A trusty Google search led me to these adorable sugar cookies straight out of the Disney version of Alice, which changes the cake of the book into delightful cookies.  It was perfect.  Even though the Alice story was never a favorite, I always loved the idea of the little “Eat Me” “Drink Me” bottles and sweets.  It’s an image that’s stuck with me, potential proof of my long-dormant inner foodie.

I can’t say that making these was easy, but I liked how they turned out (though the originator's turned out far better), and they went so well with the topic.  They would be amazing for an Alice-themed party, and I think could be simplified, because really, writing with a toothpick was kindof ridiculous.

"Eat Me" Cookies
(makes approximately 2 doz cookies, depending on size of cookie cutters)
adapted from Diamonds for Dessert

1 c. butter (2 sticks), room temperature
1 1/2 c. sugar
1 egg
1 tsp. vanilla
2 1/2 c. flour
1 1/2 tsp. baking powder
1/2 tsp salt
Pink and peach food coloring
1 oz. bittersweet chocolate, melted

1 c. powdered sugar
4 tsp. milk, approx
2 tsp. light corn syrup
1/4 tsp almond extract
Red, pink, purple, and green food coloring
Pink and purple round sprinkles

To make the sugar cookie dough, cream the butter and sugar until light and fluffy.  Add in the egg and vanilla, incorporating completely.  Whisk together the dry ingredients in another bowl, and then slowly add to the butter mixture to form the dough.

Bring the dough together into a ball and use a pastry cutter or knife to separate into four equal parts.  In a bowl, add a bit of pink food coloring to 1/4 of the dough to form the desired shade of pink.

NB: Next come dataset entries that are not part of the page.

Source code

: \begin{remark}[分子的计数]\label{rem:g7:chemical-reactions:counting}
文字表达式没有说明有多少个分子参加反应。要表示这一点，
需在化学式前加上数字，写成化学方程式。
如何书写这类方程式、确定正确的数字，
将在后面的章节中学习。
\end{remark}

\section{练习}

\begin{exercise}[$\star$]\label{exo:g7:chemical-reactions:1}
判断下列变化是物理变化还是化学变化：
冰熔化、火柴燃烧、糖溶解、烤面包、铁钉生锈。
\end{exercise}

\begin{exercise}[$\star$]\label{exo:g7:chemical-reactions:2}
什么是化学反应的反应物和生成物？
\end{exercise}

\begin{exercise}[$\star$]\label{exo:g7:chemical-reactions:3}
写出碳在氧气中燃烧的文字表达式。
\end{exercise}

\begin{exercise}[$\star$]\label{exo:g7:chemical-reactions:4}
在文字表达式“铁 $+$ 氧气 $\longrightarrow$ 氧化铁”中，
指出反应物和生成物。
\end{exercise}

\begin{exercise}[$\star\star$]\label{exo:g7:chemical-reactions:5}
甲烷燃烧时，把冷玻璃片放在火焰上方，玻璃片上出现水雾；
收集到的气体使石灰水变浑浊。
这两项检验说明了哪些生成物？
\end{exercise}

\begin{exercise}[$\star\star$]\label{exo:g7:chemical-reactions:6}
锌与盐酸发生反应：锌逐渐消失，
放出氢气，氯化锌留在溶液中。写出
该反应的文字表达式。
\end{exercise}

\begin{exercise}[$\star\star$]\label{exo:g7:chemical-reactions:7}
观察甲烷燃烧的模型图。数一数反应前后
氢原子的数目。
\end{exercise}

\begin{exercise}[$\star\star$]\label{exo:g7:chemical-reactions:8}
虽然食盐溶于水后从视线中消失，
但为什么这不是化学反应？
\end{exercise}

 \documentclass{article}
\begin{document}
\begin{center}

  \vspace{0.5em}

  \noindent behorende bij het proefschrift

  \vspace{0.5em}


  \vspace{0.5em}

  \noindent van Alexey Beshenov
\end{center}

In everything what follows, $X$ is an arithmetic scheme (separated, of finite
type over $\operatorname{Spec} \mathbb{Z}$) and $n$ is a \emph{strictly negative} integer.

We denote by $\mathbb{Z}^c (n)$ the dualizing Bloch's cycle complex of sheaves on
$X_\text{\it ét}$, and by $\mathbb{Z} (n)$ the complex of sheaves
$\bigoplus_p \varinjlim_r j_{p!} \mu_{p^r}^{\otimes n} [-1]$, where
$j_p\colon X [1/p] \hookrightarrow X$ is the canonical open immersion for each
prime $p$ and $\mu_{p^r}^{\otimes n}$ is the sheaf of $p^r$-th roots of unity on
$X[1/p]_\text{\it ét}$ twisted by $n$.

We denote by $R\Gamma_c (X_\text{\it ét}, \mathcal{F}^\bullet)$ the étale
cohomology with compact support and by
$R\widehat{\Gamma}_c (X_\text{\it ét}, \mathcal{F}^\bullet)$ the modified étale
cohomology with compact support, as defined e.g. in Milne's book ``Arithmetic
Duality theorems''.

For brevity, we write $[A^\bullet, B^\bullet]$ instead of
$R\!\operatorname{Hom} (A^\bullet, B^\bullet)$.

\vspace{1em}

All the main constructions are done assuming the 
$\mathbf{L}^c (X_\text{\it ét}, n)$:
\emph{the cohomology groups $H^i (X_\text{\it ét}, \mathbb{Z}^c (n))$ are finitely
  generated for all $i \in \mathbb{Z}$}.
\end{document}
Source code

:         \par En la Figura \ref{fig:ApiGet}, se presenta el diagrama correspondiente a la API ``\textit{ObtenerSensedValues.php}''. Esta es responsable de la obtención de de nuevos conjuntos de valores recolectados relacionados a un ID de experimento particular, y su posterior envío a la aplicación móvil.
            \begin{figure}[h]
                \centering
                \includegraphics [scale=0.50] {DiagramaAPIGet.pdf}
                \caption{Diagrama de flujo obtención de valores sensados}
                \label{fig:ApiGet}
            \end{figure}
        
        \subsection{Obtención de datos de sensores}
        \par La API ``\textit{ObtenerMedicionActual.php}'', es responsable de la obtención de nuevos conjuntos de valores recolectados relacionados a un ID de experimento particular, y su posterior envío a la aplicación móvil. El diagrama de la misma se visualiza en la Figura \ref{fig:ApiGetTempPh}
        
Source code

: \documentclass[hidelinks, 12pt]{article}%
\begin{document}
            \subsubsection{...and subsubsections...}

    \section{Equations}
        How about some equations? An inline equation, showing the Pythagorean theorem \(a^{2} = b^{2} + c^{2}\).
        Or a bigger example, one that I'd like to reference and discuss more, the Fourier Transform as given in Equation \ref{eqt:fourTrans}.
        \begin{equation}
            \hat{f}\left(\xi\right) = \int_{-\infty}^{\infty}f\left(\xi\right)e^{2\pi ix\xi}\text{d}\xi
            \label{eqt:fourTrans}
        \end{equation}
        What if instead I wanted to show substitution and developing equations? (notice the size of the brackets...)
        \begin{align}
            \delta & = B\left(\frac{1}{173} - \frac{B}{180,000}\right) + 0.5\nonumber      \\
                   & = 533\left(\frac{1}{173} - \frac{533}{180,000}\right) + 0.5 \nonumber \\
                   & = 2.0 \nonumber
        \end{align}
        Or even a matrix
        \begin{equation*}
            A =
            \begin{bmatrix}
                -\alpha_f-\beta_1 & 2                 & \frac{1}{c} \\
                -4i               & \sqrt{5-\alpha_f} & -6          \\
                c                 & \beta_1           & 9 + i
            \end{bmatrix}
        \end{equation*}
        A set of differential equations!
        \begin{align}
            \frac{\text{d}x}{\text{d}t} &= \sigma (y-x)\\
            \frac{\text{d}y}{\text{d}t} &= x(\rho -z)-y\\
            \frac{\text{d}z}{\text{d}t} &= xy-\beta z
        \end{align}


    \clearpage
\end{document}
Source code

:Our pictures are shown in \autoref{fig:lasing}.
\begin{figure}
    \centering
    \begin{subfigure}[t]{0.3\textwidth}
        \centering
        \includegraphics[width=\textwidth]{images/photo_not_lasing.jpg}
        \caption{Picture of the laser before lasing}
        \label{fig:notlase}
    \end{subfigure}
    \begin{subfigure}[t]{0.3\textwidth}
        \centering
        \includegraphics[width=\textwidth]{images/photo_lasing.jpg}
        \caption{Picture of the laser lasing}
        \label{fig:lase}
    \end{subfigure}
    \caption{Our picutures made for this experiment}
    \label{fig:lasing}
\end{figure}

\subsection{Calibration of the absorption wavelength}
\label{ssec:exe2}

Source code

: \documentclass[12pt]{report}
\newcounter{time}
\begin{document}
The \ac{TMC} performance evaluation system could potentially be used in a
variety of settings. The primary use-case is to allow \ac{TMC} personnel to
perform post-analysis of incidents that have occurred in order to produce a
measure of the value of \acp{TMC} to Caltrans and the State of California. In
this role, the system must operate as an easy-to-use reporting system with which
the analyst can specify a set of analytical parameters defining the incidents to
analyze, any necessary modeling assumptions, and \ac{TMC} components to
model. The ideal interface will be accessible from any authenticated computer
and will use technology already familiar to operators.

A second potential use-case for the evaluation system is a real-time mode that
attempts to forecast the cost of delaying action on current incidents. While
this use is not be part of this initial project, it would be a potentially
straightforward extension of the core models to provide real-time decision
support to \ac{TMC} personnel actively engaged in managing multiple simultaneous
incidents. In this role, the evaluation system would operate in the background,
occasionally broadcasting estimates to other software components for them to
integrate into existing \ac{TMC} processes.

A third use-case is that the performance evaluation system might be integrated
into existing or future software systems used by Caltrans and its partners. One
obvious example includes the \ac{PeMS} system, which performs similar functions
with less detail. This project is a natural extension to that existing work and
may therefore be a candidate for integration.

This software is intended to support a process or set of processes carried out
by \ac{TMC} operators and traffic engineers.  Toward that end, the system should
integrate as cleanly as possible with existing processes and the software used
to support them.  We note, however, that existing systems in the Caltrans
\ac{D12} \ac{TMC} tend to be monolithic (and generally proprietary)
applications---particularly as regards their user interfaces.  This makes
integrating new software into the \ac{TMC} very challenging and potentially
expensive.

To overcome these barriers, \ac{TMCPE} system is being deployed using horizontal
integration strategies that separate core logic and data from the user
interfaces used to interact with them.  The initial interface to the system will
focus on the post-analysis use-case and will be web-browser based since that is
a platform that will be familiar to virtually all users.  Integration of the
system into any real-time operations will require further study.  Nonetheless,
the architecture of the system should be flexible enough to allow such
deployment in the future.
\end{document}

In another bowl, add peach food coloring (or a combination of pink and orange) to the second 1/4 of dough to make the peach coloring.

In a third bowl, add the melted chocolate to the third 1/4 of dough to make the chocolate dough.

Wrap each 1/4 in plastic wrap and refrigerate for 2 hours.

Preheat the oven to 350F.

Pick a color and roll out the dough on a floured surface to 1/4" thickness.  Then you can use a knife and/or cookie cutters to make the various shapes.  Diamonds for Dessert has a nice layout of the various color/shape combinations to create the precise look of the Disney cookies.  I recommend following her instructions, particularly for the checkerboard cookies, which I lost patience with and which, therefore, turned out rather miserably.

Place the cut-out cookies on a parchment paper-lined baking sheet and bake, in batches, for 8-12 minutes.  Mine were a bit on the thin side and averaged 10 minutes bake time.  Remove and cool completely on racks.

To make the icing, mix the powdered sugar and milk until no longer lumpy.  Start with 2 tsp. milk and add as needed.  Add the corn syrup and extract and mix until smooth.  If the icing is too thick, you can add in a bit more corn syrup.  You'll need to be able to spread it, but it shouldn't be so thin it drips over the edge of the cookie.

Again, follow Diamonds for Dessert's layout for decorating.  It's thorough.  I see no reason to repeat it here, except to say that I did have some trouble writing with the freaking toothpicks.  There has to be a better way.  I'd probably use icing bags if I ever made these again.

See?  Worst. Checkerboard. Ever.

In the end, I admit I enjoy ridiculously complex baking projects, so these fulfilled that masochistic desire, with the added benefit of being super cute.  And besides, who doesn't want to eat a cookie that's practically begging for it?